The Globe piece focused on the 2006 races. But today we looked at what BMW Direct is up to in 2008. Pretty much the same thing, it turns out.

In 2006, Deborah Honeycutt
(R) ran against Rep. David Scott (D-GA) and lost by 38 points. This year she’s trying again. And as in 2006, what she lacks in votes she makes up for in extraordinarily successful fundraising. During the first quarter of 2008, Deborah Honeycutt managed to raise $500,000 — which would be a decent haul even for a real candidate. So far this cycle she’s raised $1.7 million and spent $1.5 million of it. And of that $16,695 has been spent in Georgia. The rest of course got gobbled up by BMW Direct.

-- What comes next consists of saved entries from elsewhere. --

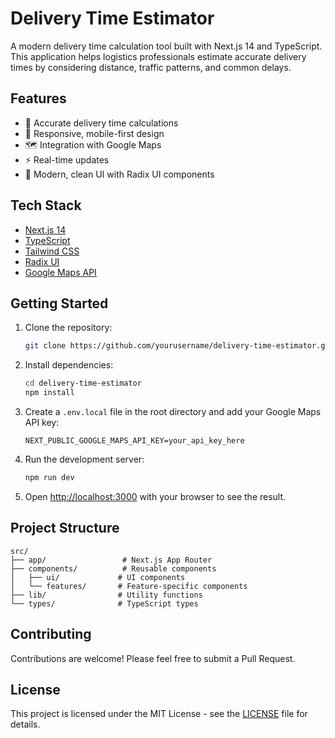 # Delivery Time Estimator

A modern delivery time calculation tool built with Next.js 14 and TypeScript. This application helps logistics professionals estimate accurate delivery times by considering distance, traffic patterns, and common delays.

## Features

- 🚚 Accurate delivery time calculations
- 📱 Responsive, mobile-first design
- 🗺️ Integration with Google Maps
- ⚡ Real-time updates
- 🎨 Modern, clean UI with Radix UI components

## Tech Stack

- [Next.js 14](https://nextjs.org/)
- [TypeScript](https://www.typescriptlang.org/)
- [Tailwind CSS](https://tailwindcss.com/)
- [Radix UI](https://www.radix-ui.com/)
- [Google Maps API](https://developers.google.com/maps)

## Getting Started

1. Clone the repository:
   ```bash
   git clone https://github.com/yourusername/delivery-time-estimator.git
   ```

2. Install dependencies:
   ```bash
   cd delivery-time-estimator
   npm install
   ```

3. Create a `.env.local` file in the root directory and add your Google Maps API key:
   ```env
   NEXT_PUBLIC_GOOGLE_MAPS_API_KEY=your_api_key_here
   ```

4. Run the development server:
   ```bash
   npm run dev
   ```

5. Open [http://localhost:3000](http://localhost:3000) with your browser to see the result.

## Project Structure

```
src/
├── app/                 # Next.js App Router
├── components/          # Reusable components
│   ├── ui/             # UI components
│   └── features/       # Feature-specific components
├── lib/                # Utility functions
└── types/              # TypeScript types
```

## Contributing

Contributions are welcome! Please feel free to submit a Pull Request.

## License

This project is licensed under the MIT License - see the [LICENSE](LICENSE) file for details.
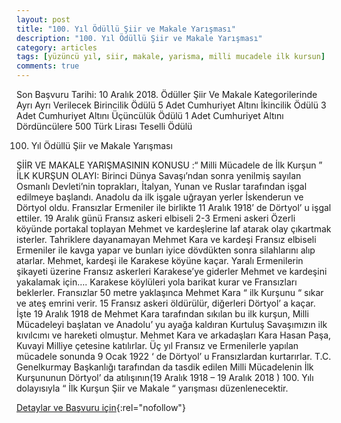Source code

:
 ```yaml
---
layout: post
title: "100. Yıl Ödüllü Şiir ve Makale Yarışması"
description: "100. Yıl Ödüllü Şiir ve Makale Yarışması"
category: articles
tags: [yüzüncü yıl, siir, makale, yarisma, milli mucadele ilk kursun]
comments: true
---
```


Son Başvuru Tarihi: 10 Aralık 2018.
Ödüller Şiir Ve Makale Kategorilerinde Ayrı Ayrı Verilecek
Birincilik Ödülü 5 Adet Cumhuriyet Altını
İkincilik Ödülü 3 Adet Cumhuriyet Altını
Üçüncülük Ödülü 1 Adet Cumhuriyet Altını
Dördüncülere 500 Türk Lirası Teselli Ödülü

100. Yıl Ödüllü Şiir ve Makale Yarışması

ŞİİR VE MAKALE YARIŞMASININ KONUSU :“ Milli Mücadele de İlk Kurşun ”
İLK KURŞUN OLAYI:
Birinci Dünya Savaşı’ndan sonra yenilmiş sayılan Osmanlı Devleti’nin toprakları, İtalyan, Yunan ve Ruslar tarafından işgal edilmeye başlandı.
Anadolu da ilk işgale uğrayan yerler İskenderun ve Dörtyol oldu. Fransızlar Ermeniler ile birlikte 11 Aralık 1918’ de Dörtyol’ u işgal ettiler. 19 Aralık günü Fransız askeri elbiseli 2-3 Ermeni askeri Özerli köyünde portakal toplayan Mehmet ve kardeşlerine laf atarak olay çıkartmak isterler. Tahriklere dayanamayan Mehmet Kara ve kardeşi Fransız elbiseli Ermeniler ile kavga yapar ve bunları iyice dövdükten sonra silahlarını alıp atarlar.
Mehmet, kardeşi ile Karakese köyüne kaçar. Yaralı Ermenilerin şikayeti üzerine Fransız askerleri Karakese’ye giderler Mehmet ve kardeşini yakalamak için….
Karakese köylüleri yola barikat kurar ve Fransızları beklerler. Fransızlar 50 metre yaklaşınca Mehmet Kara “ ilk Kurşunu “ sıkar ve ateş emrini verir. 15 Fransız askeri öldürülür, diğerleri Dörtyol’ a kaçar.
İşte 19 Aralık 1918 de Mehmet Kara tarafından sıkılan bu ilk kurşun, Milli Mücadeleyi başlatan ve Anadolu’ yu ayağa kaldıran Kurtuluş Savaşımızın ilk kıvılcımı ve hareketi olmuştur.
Mehmet Kara ve arkadaşları Kara Hasan Paşa, Kuvayi Milliye çetesine katılırlar. Üç yıl Fransız ve Ermenilerle yapılan mücadele sonunda 9 Ocak 1922 ‘ de Dörtyol’ u Fransızlardan kurtarırlar.
T.C. Genelkurmay Başkanlığı tarafından da tasdik edilen Milli Mücadelenin İlk Kurşununun Dörtyol’ da atılışının(19 Aralık 1918 – 19 Aralık 2018 ) 100. Yılı dolayısıyla “ İlk Kurşun Şiir ve Makale “ yarışması düzenlenecektir.

[Detaylar ve Başvuru için](https://www.guncel-egitim.org/mili-mucadelede-ilk-kursun-konulu-siir-ve-makale-yarismasi/){:rel="nofollow"}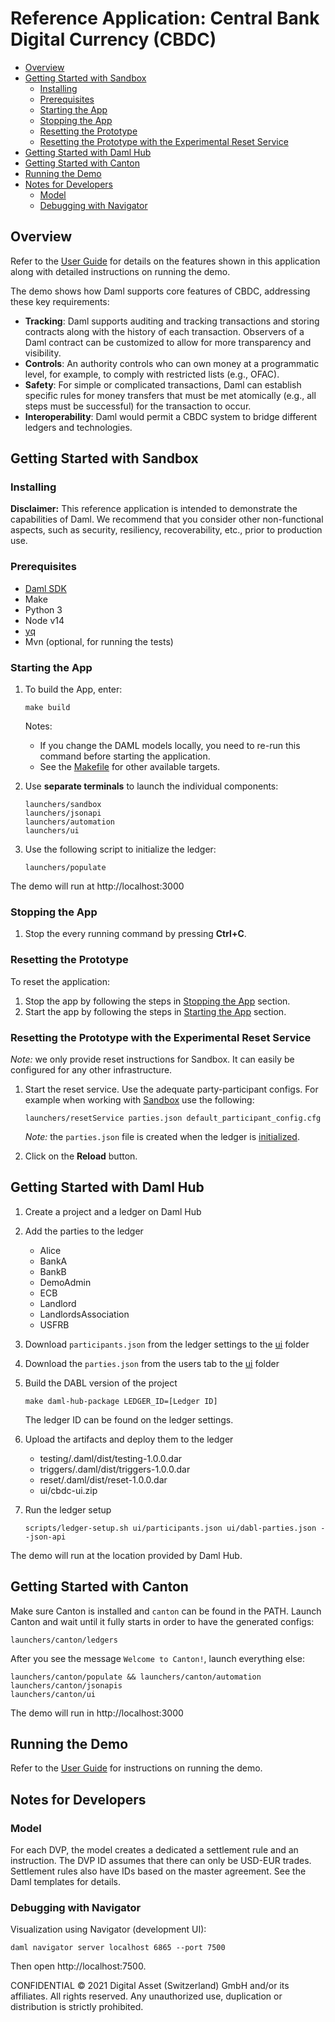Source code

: # Reference Application: Central Bank Digital Currency (CBDC)

- [Overview](#overview)
- [Getting Started with Sandbox](#getting-started-with-sandbox)
  - [Installing](#installing)
  - [Prerequisites](#prerequisites)
  - [Starting the App](#starting-the-app)
  - [Stopping the App](#stopping-the-app)
  - [Resetting the Prototype](#resetting-the-prototype)
  - [Resetting the Prototype with the Experimental Reset Service](#resetting-the-prototype-with-the-experimental-reset-service)
- [Getting Started with Daml Hub](#getting-started-with-daml-hub)
- [Getting Started with Canton](#getting-started-with-canton)
- [Running the Demo](#running-the-demo)
- [Notes for Developers](#notes-for-developers)
  - [Model](#model)
  - [Debugging with Navigator](#debugging-with-navigator)

## Overview

Refer to the [User Guide] for details on the features shown in this application along with detailed instructions on running the demo.

The demo shows how Daml supports core features of CBDC, addressing these key requirements:
* **Tracking**: Daml supports auditing and tracking transactions and storing contracts along with the history of each transaction. Observers of a Daml contract can be customized to allow for more transparency and visibility.
* **Controls**: An authority controls who can own money at a programmatic level, for example, to comply with restricted lists (e.g., OFAC).
* **Safety**: For simple or complicated transactions, Daml can establish specific rules for money transfers that must be met atomically (e.g., all steps must be successful) for the transaction to occur.
* **Interoperability**: Daml would permit a CBDC system to bridge different ledgers and technologies.

## Getting Started with Sandbox

### Installing

**Disclaimer:** This reference application is intended to demonstrate the capabilities of Daml. We recommend that you consider other non-functional aspects, such as security, resiliency, recoverability, etc., prior to production use.

### Prerequisites
- [Daml SDK](https://docs.daml.com/)
- Make
- Python 3
- Node v14
- [yq](https://pypi.org/project/yq/)
- Mvn (optional, for running the tests)

### Starting the App

1. To build the App, enter:
   ```shell
   make build
   ```
   Notes:
   * If you change the DAML models locally, you need to re-run this command before starting the application.
   * See the [Makefile](Makefile) for other available targets.

1. Use **separate terminals** to launch the individual components:

   ```shell
   launchers/sandbox
   launchers/jsonapi
   launchers/automation
   launchers/ui
   ```

1. Use the following script to initialize the ledger:
   ```
   launchers/populate
   ```

The demo will run at http://localhost:3000

### Stopping the App

1. Stop the every running command by pressing **Ctrl+C**.

### Resetting the Prototype

To reset the application:
1.  Stop the app by following the steps in [Stopping the App](#stopping-the-app) section.
1.  Start the app by following the steps in [Starting the App](#starting-the-app) section.

### Resetting the Prototype with the Experimental Reset Service

*Note:* we only provide reset instructions for Sandbox. It can easily be configured for any other infrastructure.

1. Start the reset service.
   Use the adequate party-participant configs. For example when working with [Sandbox](#getting-started-with-daml-hub) use the following:
   ```
   launchers/resetService parties.json default_participant_config.cfg
   ```
   *Note:* the `parties.json` file is created when the ledger is [initialized](#starting-the-app).

2.  Click on the **Reload** button.


## Getting Started with Daml Hub

1. Create a project and a ledger on Daml Hub
2. Add the parties to the ledger
   - Alice
   - BankA
   - BankB
   - DemoAdmin
   - ECB
   - Landlord
   - LandlordsAssociation
   - USFRB
3. Download `participants.json` from the ledger settings to the [ui] folder
4. Download the `parties.json` from the users tab to the [ui] folder
5. Build the DABL version of the project
   ```shell
   make daml-hub-package LEDGER_ID=[Ledger ID]
   ```

    The ledger ID can be found on the ledger settings.
6. Upload the artifacts and deploy them to the ledger
   - testing/.daml/dist/testing-1.0.0.dar
   - triggers/.daml/dist/triggers-1.0.0.dar
   - reset/.daml/dist/reset-1.0.0.dar
   - ui/cbdc-ui.zip
7.  Run the ledger setup
    ```shell
    scripts/ledger-setup.sh ui/participants.json ui/dabl-parties.json --json-api
    ```

The demo will run at the location provided by Daml Hub.

## Getting Started with Canton

Make sure Canton is installed and `canton` can be found in the PATH.
Launch Canton and wait until it fully starts in order to have the generated configs:
```
launchers/canton/ledgers
```
After you see the message `Welcome to Canton!`, launch everything else:
```
launchers/canton/populate && launchers/canton/automation
launchers/canton/jsonapis
launchers/canton/ui
```
The demo will run in http://localhost:3000

## Running the Demo

Refer to the [User Guide] for instructions on running the demo.

## Notes for Developers

### Model
For each DVP, the model creates a dedicated a settlement rule and an instruction. The DVP ID assumes that there can only be USD-EUR trades. Settlement rules also have IDs based on the master agreement. See the Daml templates for details.

### Debugging with Navigator
Visualization using Navigator (development UI):
```
daml navigator server localhost 6865 --port 7500
```
Then open http://localhost:7500.


CONFIDENTIAL © 2021 Digital Asset (Switzerland) GmbH and/or its affiliates. All rights reserved.
Any unauthorized use, duplication or distribution is strictly prohibited.

[ui]: ui
[User Guide]: CBDC_Demo_User_Guide.pdf
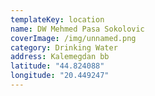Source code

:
 ```yaml
---
templateKey: location
name: DW Mehmed Pasa Sokolovic
coverImage: /img/unnamed.png
category: Drinking Water
address: Kalemegdan bb
latitude: "44.824088"
longitude: "20.449247"
---
```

It’s not clear to me from our reporting or the Globe’s whether these candidacies actually exist in any real sense (as in the person actually independently came up with the idea of running for office, however hopeless the odds) or whether BMW creates them. (If you’re interested, you can check out Honeycutt’s Wikipedia bio, which I have a sneaking suspicion may also tie back in some way to BMW Direct: “Deborah Travis Honeycutt, previously a political unknown, exploded on the congressional campaign scene during the 2006 election cycle.” … ed.note: Alas, editors at Wikipedia have already deep-sixed this sentence since this post first went up and generally pruned it of socket-puppet-like nonsense.) The company’s client list does include a handful of actual officeholders — like Van Hilleary Robin Hayes, David Vitter and Jim Ryun. But most seem more of the Honeycutt variety. In any case, whichever comes first, candidate or BMW, BMW’s approach seems to be to find these ersatz candidacies and then harvest the money of right-wing dupes around the country which can then be siphoned back to BMW, its contractors and affiliated companies.

On one level, I guess this is the kind of muck that Democrats should like since in addition to all the other fundraising challenges Republicans have this year they also have to contend with money siphoned off by BMW Direct that otherwise might have gone to buoying up actual Republican candidates. But it really is distressing that outfits like this are allowed to bamboozle people out of their money and face no consequences at all.

Late Update: TPM Readers NA and CS both note, very cleverly and aptly, that this is pretty much the plot line from The Producers.